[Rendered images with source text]
===

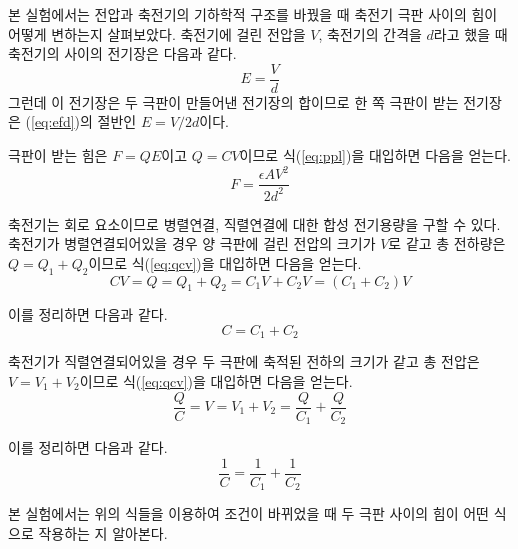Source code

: \documentclass[a4paper]{article}
\begin{document}
\newpage
	본 실험에서는 전압과 축전기의 기하학적 구조를 바꿨을 때 축전기 극판 사이의 힘이 어떻게 변하는지 살펴보았다. 축전기에 걸린 전압을 $V$, 축전기의 간격을 $d$라고 했을 때 축전기의 사이의 전기장은 다음과 같다.
		\begin{equation} \label{eq:efd}
			E=\frac{V}{d}
		\end{equation}
	그런데 이 전기장은 두 극판이 만들어낸 전기장의 합이므로 한 쪽 극판이 받는 전기장은 (\ref{eq:efd})의 절반인 $E=V/{2d}$이다.

	극판이 받는 힘은 $F=QE$이고 $Q=CV$이므로 식(\ref{eq:ppl})을 대입하면 다음을 얻는다. 
		\begin{equation} \label{eq:force}
			F=\frac{\epsilon{}AV^{2}}{2d^{2}}
		\end{equation}


	축전기는 회로 요소이므로 병렬연결, 직렬연결에 대한 합성 전기용량을 구할 수 있다.
	축전기가 병렬연결되어있을 경우 양 극판에 걸린 전압의 크기가 $V$로 같고 총 전하량은 $Q=Q_1+Q_2$이므로 식(\ref{eq:qcv})을 대입하면 다음을 얻는다. 
		\begin{equation}
			CV=Q=Q_{1}+Q_{2}=C_{1}V+C_{2}V=(C_{1}+C_{2})V 
		\end{equation}

	이를 정리하면 다음과 같다.
		\begin{equation}
			C=C_{1}+C_{2}
		\end{equation}
	
	축전기가 직렬연결되어있을 경우 두 극판에 축적된 전하의 크기가 같고 총 전압은 $V=V_1+V_2$이므로 식(\ref{eq:qcv})을 대입하면 다음을 얻는다.
		\begin{equation}
			\frac{Q}{C}=V=V_{1}+V_{2}=\frac{Q}{C_1}+\frac{Q}{C_2}
		\end{equation}

	이를 정리하면 다음과 같다.
		\begin{equation}
			\frac{1}{C}=\frac{1}{C_1}+\frac{1}{C_2}
		\end{equation} 


	본 실험에서는 위의 식들을 이용하여 조건이 바뀌었을 때 두 극판 사이의 힘이 어떤 식으로 작용하는 지 알아본다. 

\newpage
\end{document}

===

**Directions:**
Among the entries above, how many lines hold the string "실험에서는"? Answer with the bare number.

**Exercise result:**
2